Board of Education encourages Department of Education, legislature to end ‘Testing Madness’
While Douglas County School District is working to build a Balanced Assessment System that measures what matters most, DCSD’s Board of Education is working with the Colorado Association of School Boards (CASB) and others to change the demands and focus of State-mandated testing.
READ MORE: Visit our Testing Madness page
During the December 11, 2014 Board meeting, President and District C Director Kevin Larsen said he believes it is time for bold action on the issue, especially in light of the recent refusal by many high school seniors to take the State’s new CMAS test.
“The legislature and the leadership at the Department of Education need to listen to the message that was sent loud and clear all over the State these last few months. Students that are taught to critically think and be 21st Century learners are also going to assert their voice.
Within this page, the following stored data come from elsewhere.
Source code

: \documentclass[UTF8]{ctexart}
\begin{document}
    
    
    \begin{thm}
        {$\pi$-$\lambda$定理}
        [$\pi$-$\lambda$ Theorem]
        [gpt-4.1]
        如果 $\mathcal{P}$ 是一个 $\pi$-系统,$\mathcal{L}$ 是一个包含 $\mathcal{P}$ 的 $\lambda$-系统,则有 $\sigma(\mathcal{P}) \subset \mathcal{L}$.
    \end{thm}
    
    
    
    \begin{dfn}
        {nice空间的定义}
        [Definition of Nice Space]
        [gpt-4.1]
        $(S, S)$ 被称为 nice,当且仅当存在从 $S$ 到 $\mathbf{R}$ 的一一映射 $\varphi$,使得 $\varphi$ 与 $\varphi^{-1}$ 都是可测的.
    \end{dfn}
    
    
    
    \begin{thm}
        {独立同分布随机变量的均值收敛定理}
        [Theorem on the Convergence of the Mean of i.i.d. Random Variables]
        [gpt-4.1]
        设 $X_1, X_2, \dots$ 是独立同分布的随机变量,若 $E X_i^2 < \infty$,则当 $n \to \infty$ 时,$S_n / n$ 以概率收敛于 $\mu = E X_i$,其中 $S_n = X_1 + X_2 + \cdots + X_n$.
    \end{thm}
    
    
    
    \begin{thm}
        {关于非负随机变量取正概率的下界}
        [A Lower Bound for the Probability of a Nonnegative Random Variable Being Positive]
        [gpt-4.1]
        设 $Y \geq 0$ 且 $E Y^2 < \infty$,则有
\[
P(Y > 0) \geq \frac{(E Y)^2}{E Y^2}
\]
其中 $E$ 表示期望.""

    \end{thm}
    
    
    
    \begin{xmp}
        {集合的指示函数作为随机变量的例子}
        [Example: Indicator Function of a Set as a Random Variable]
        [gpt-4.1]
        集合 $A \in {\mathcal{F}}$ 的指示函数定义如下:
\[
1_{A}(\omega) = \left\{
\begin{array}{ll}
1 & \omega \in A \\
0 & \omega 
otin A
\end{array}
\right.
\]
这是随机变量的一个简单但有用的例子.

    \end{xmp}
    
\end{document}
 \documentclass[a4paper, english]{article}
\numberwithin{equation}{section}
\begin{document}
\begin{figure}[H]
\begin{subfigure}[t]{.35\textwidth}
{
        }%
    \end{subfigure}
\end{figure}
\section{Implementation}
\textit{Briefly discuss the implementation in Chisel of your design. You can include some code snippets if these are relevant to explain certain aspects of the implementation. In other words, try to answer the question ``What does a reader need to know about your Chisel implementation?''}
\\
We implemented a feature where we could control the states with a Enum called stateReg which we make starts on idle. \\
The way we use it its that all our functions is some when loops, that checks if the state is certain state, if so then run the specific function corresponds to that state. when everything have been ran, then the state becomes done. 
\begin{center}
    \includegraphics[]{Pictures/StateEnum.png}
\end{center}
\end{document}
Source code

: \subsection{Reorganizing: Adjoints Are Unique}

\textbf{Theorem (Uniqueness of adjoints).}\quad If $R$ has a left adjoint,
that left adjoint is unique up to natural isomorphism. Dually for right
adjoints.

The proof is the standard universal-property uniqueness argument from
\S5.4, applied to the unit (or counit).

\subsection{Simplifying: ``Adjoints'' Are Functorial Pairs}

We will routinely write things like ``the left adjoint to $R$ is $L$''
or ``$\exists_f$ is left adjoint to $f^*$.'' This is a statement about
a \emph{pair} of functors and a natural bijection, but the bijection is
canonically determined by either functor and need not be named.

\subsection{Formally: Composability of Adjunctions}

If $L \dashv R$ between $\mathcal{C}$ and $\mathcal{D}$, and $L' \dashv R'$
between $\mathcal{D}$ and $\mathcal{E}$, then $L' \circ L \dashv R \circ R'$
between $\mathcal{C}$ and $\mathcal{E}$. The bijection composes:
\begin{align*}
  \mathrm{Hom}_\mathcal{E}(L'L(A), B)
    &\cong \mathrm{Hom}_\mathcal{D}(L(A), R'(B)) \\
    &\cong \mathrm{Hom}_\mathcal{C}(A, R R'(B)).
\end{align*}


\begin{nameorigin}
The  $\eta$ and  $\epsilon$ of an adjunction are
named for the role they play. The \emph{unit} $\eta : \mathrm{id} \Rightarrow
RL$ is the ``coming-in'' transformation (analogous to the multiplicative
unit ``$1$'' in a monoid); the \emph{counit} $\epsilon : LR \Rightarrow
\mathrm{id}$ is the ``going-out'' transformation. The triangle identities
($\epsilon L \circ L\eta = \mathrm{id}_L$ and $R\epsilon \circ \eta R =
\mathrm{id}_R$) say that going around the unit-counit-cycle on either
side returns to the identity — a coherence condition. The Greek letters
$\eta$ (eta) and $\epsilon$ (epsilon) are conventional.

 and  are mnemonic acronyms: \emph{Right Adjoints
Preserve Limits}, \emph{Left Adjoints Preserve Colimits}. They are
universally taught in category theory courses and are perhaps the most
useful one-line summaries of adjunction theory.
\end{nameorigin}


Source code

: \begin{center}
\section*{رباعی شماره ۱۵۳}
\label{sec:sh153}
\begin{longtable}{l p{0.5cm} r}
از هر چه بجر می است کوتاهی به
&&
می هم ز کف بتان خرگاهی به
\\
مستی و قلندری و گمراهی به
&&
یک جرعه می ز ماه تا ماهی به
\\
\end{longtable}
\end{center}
I think it would be wise for the leaders in education at the State level to pay attention,” Larsen said.
District A Director Craig Richardson recalled a recent report in which DCSD had recorded its highest percentage of students participating in the ACT test.
“Our students are deciding what tests they want to take in their senior year to advance their best hopes and ambitions for college,” Richardson said. “They know what they need and they know what they want to do to advance their academic achievement to get into the best colleges, which they desire to get into.”
“The customers have sent a market signal,” added District E Director Doug Benevento. “The signal is we don't find value in this test, therefore we will not take it. When customers do find value, they participate.”
“A market signal has clearly been sent and hopefully it is received by the legislature,” Benevento said.
District D Director Judi Reynolds also agreed.
“Every one of our juniors take the ACT,” Reynolds said. “We all understand that test holds some value.
“[The ACT] essentially tests the same things that CMAS in the junior and senior year. How do we make [the State] understand that this is not necessarily the most valuable way [to test student achievement]?” Reynolds asked.
The Board of Education not only plans to send the message via the District’s lobbyist, but this year, it will be working with CASB and other organizations to send a united message on this issue.
State Taskforce Solicits Feedback
Meanwhile, the State’s Standards and Assessment Task Force, established by House Bill 14-1202, has been studying the implications of the statewide assessment system and is currently taking feedback from the public.
Provide your feedback regarding the current “Testing Madness” to: 1202taskforcefeedback[at]gmail[dot]com
The Task Force is expected to provide its legislative recommendations to the Colorado General Assembly by January 31, 2015.